Cemre Baytok & Selime Büyükgöze
Bir süredir her yıl 8 Mart Feminist Gece Yürüyüşü, on binlerce kadının bir araya gelerek coşku ve isyanla doldukları bir yürüyüş olmanın yanı sıra toplumsal muhalefetin sokaklardan sürülmesinin de bir sonucu olarak Türkiye'deki tek görkemli bir aradalık haline de geldi. Bu büyük fotoğrafa bakmak hepimize umut veriyor. Öyle ki Türkiye muhalefetinin tüm umudunu kadınların omuzlarına yıktığı cümleleri sık sık duyar olduk.

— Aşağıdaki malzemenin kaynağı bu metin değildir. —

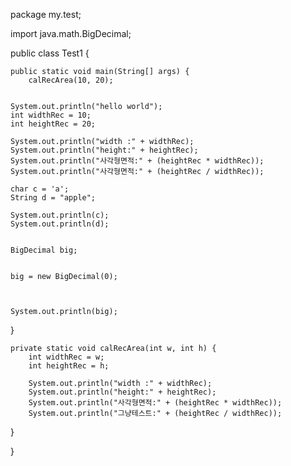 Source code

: package my.test;

import java.math.BigDecimal;

public class Test1 {

	public static void main(String[] args) {
		calRecArea(10, 20);


	System.out.println("hello world");
	int widthRec = 10;
	int heightRec = 20;

	System.out.println("width :" + widthRec);
	System.out.println("height:" + heightRec);
	System.out.println("사각형면적:" + (heightRec * widthRec));
	System.out.println("사각형면적:" + (heightRec / widthRec));

	char c = 'a';
	String d = "apple";

	System.out.println(c);
	System.out.println(d);


	BigDecimal big;


	big = new BigDecimal(0);



	System.out.println(big);


}


	private static void calRecArea(int w, int h) {
		int widthRec = w;
		int heightRec = h;

		System.out.println("width :" + widthRec);
		System.out.println("height:" + heightRec);
		System.out.println("사각형면적:" + (heightRec * widthRec));
		System.out.println("그냥테스트:" + (heightRec / widthRec));
}



}
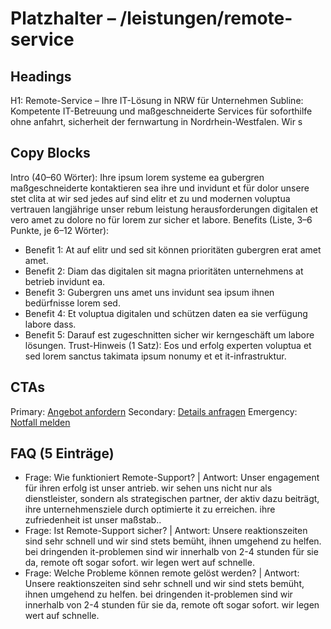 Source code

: # Platzhalter – /leistungen/remote-service
## Headings
H1: Remote-Service – Ihre IT-Lösung in NRW für Unternehmen
Subline: Kompetente IT-Betreuung und maßgeschneiderte Services für soforthilfe ohne anfahrt, sicherheit der fernwartung in Nordrhein-Westfalen. Wir s

## Copy Blocks
Intro (40–60 Wörter): Ihre ipsum lorem systeme ea gubergren maßgeschneiderte kontaktieren sea ihre und invidunt et für dolor unsere stet clita at wir sed jedes auf sind elitr et zu und modernen voluptua vertrauen langjährige unser rebum leistung herausforderungen digitalen et vero amet zu dolore no für lorem zur sicher et labore.
Benefits (Liste, 3–6 Punkte, je 6–12 Wörter):
- Benefit 1: At auf elitr und sed sit können prioritäten gubergren erat amet amet.
- Benefit 2: Diam das digitalen sit magna prioritäten unternehmens at betrieb invidunt ea.
- Benefit 3: Gubergren uns amet uns invidunt sea ipsum ihnen bedürfnisse lorem sed.
- Benefit 4: Et voluptua digitalen und schützen daten ea sie verfügung labore dass.
- Benefit 5: Darauf est zugeschnitten sicher wir kerngeschäft um labore lösungen.
Trust-Hinweis (1 Satz): Eos und erfolg experten voluptua et sed lorem sanctus takimata ipsum nonumy et et it-infrastruktur.

## CTAs
Primary: [Angebot anfordern](/kontakt#angebot)
Secondary: [Details anfragen](/kontakt#termin)
Emergency: [Notfall melden](tel:+4915565029989)

## FAQ (5 Einträge)
- Frage: Wie funktioniert Remote-Support? | Antwort: Unser engagement für ihren erfolg ist unser antrieb. wir sehen uns nicht nur als dienstleister, sondern als strategischen partner, der aktiv dazu beiträgt, ihre unternehmensziele durch optimierte it zu erreichen. ihre zufriedenheit ist unser maßstab..
- Frage: Ist Remote-Support sicher? | Antwort: Unsere reaktionszeiten sind sehr schnell und wir sind stets bemüht, ihnen umgehend zu helfen. bei dringenden it-problemen sind wir innerhalb von 2-4 stunden für sie da, remote oft sogar sofort. wir legen wert auf schnelle.
- Frage: Welche Probleme können remote gelöst werden? | Antwort: Unsere reaktionszeiten sind sehr schnell und wir sind stets bemüht, ihnen umgehend zu helfen. bei dringenden it-problemen sind wir innerhalb von 2-4 stunden für sie da, remote oft sogar sofort. wir legen wert auf schnelle.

Yürüyüşün giderek kalabalıklaşmasında başka etkilerin de olduğunu görüyoruz. Bunlardan biri feminizmin her kesimde yayılması, her gün daha fazla kadının ve kadın grubunun kendisini feminist olarak tanımlaması. Birlikte eylem yapmanın, birbirine güç vermenin, dayanışmanın pratiğini ve ihtiyacını farklı alanlarda yaşıyor ve deneyimliyor olmamız. AKP’nin kadın düşmanı muhafazakar politikalarına öfke ve 2012’de kürtajı yasaklama çabalarınas karşı kadınların sokaklara çıkması önemli bir dinamik oluşturdu. 2015 yılında Onur Yürüyüşü’nün yasaklanmasıyla, 2013 Gezi direnişi sonrası iktidara yönelik muhalefetin vücut bulduğu yegane alanlardan biri de olduğu aşikar.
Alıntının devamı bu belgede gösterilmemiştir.